- **PROMPT**: Transcribe exactly everything in the data below from the line containing "#homepage.css" down to the line containing "Denna filen finns", both lines included and nothing further.

==== EXERCISE INPUT ====

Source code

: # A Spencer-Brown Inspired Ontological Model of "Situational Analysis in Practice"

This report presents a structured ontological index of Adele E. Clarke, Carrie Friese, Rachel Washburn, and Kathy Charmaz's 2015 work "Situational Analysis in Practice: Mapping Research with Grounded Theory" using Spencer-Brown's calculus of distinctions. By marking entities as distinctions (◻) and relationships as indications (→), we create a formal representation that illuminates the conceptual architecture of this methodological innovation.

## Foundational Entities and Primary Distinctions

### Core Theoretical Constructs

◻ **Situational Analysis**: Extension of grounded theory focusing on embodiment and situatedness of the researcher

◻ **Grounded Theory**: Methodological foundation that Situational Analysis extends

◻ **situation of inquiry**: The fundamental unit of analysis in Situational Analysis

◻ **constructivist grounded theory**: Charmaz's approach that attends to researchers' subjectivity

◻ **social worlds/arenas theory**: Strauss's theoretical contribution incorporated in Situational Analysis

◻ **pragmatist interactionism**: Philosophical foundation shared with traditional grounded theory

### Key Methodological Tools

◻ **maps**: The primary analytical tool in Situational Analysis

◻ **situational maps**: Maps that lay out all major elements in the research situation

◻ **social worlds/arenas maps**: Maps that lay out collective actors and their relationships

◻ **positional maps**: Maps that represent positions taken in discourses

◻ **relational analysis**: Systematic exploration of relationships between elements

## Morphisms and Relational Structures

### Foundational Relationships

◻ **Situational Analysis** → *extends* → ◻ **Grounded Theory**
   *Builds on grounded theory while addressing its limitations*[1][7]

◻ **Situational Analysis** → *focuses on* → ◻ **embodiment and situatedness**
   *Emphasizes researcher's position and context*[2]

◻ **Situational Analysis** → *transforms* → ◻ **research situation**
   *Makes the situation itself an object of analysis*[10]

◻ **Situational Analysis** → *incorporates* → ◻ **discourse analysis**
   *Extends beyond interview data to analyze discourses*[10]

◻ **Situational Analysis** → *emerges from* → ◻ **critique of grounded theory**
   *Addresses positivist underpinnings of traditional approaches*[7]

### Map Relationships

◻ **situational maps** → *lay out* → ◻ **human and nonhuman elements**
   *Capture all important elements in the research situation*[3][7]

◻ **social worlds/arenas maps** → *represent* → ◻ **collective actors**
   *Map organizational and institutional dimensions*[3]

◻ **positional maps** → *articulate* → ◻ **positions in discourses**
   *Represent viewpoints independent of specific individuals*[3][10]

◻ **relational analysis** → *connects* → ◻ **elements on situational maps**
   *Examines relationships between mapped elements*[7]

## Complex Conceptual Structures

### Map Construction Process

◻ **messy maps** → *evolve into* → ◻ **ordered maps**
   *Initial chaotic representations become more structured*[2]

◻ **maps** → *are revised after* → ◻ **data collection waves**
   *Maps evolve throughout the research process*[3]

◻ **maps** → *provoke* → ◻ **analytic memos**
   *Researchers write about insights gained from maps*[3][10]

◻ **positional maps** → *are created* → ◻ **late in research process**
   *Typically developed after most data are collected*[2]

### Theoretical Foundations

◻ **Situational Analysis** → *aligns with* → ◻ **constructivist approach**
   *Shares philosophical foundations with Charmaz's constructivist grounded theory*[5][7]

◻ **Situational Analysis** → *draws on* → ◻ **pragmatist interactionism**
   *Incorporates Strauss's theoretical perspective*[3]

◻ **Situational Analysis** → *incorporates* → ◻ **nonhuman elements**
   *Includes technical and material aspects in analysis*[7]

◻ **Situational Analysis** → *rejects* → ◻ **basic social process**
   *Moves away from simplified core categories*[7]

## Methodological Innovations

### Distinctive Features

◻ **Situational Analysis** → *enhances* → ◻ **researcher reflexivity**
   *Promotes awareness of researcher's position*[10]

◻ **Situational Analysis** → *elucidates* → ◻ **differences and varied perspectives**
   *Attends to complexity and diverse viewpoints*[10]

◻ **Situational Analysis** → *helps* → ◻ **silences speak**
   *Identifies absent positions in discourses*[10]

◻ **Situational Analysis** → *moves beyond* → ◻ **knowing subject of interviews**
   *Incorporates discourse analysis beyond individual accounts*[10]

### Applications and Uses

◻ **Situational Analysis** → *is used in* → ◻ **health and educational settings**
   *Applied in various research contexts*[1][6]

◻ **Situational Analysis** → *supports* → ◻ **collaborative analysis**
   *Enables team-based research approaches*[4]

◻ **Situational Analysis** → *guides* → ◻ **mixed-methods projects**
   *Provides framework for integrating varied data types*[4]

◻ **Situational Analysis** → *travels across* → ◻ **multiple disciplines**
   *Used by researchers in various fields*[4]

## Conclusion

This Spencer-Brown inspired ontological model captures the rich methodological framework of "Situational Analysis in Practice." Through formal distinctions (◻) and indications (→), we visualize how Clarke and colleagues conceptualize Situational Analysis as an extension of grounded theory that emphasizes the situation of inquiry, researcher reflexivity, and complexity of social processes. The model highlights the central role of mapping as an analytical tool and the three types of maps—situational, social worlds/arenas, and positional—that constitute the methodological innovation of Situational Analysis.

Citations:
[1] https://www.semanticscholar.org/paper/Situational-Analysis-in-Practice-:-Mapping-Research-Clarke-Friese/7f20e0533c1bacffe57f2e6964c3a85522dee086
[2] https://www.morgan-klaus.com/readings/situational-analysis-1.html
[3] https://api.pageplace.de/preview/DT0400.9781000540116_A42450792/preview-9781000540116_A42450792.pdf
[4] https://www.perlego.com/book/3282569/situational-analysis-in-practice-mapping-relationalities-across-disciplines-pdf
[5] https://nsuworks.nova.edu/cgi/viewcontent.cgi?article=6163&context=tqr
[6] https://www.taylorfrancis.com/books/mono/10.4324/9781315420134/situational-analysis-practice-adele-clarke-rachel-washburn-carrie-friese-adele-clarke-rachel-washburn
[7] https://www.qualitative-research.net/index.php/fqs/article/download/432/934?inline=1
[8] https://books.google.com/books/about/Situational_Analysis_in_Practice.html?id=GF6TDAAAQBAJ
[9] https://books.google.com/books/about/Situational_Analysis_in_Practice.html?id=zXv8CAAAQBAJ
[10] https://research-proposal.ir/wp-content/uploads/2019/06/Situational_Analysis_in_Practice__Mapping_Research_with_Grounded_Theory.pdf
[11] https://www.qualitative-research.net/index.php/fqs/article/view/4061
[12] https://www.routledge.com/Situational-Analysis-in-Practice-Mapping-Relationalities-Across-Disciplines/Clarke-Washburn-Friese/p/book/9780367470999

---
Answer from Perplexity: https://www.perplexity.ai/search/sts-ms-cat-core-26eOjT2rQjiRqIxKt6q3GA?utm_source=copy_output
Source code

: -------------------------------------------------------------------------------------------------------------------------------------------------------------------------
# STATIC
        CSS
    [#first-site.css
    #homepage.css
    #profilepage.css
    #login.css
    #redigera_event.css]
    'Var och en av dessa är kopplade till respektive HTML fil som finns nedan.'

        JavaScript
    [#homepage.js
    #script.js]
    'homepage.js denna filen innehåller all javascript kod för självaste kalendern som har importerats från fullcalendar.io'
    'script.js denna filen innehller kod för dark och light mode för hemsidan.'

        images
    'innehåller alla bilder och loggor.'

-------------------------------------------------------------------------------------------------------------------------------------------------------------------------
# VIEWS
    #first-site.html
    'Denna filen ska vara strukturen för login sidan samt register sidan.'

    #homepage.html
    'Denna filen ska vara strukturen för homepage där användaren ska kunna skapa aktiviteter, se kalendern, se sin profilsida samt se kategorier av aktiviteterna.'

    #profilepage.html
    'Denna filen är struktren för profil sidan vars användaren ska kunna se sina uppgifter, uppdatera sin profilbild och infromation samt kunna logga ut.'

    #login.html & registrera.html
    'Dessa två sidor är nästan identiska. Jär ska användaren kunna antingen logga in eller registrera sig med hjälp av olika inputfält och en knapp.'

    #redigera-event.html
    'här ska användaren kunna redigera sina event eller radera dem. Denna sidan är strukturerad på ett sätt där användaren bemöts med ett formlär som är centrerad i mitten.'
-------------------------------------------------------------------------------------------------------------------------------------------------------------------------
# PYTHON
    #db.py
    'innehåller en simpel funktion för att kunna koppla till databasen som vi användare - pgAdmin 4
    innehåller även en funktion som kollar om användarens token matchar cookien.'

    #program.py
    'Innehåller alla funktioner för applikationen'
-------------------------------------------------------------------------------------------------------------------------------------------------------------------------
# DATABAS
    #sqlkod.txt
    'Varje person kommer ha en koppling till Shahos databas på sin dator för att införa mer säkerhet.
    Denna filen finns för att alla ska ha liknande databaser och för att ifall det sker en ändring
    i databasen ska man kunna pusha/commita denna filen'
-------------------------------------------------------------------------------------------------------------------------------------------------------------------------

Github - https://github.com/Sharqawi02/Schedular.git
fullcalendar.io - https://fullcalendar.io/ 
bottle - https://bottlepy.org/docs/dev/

====

- **SOLVED EXERCISE**:
    #homepage.css
    #profilepage.css
    #login.css
    #redigera_event.css]
    'Var och en av dessa är kopplade till respektive HTML fil som finns nedan.'

        JavaScript
    [#homepage.js
    #script.js]
    'homepage.js denna filen innehåller all javascript kod för självaste kalendern som har importerats från fullcalendar.io'
    'script.js denna filen innehller kod för dark och light mode för hemsidan.'

        images
    'innehåller alla bilder och loggor.'

-------------------------------------------------------------------------------------------------------------------------------------------------------------------------
# VIEWS
    #first-site.html
    'Denna filen ska vara strukturen för login sidan samt register sidan.'

    #homepage.html
    'Denna filen ska vara strukturen för homepage där användaren ska kunna skapa aktiviteter, se kalendern, se sin profilsida samt se kategorier av aktiviteterna.'

    #profilepage.html
    'Denna filen är struktren för profil sidan vars användaren ska kunna se sina uppgifter, uppdatera sin profilbild och infromation samt kunna logga ut.'

    #login.html & registrera.html
    'Dessa två sidor är nästan identiska. Jär ska användaren kunna antingen logga in eller registrera sig med hjälp av olika inputfält och en knapp.'

    #redigera-event.html
    'här ska användaren kunna redigera sina event eller radera dem. Denna sidan är strukturerad på ett sätt där användaren bemöts med ett formlär som är centrerad i mitten.'
-------------------------------------------------------------------------------------------------------------------------------------------------------------------------
# PYTHON
    #db.py
    'innehåller en simpel funktion för att kunna koppla till databasen som vi användare - pgAdmin 4
    innehåller även en funktion som kollar om användarens token matchar cookien.'

    #program.py
    'Innehåller alla funktioner för applikationen'
-------------------------------------------------------------------------------------------------------------------------------------------------------------------------
# DATABAS
    #sqlkod.txt
    'Varje person kommer ha en koppling till Shahos databas på sin dator för att införa mer säkerhet.
    Denna filen finns för att alla ska ha liknande databaser och för att ifall det sker en ändring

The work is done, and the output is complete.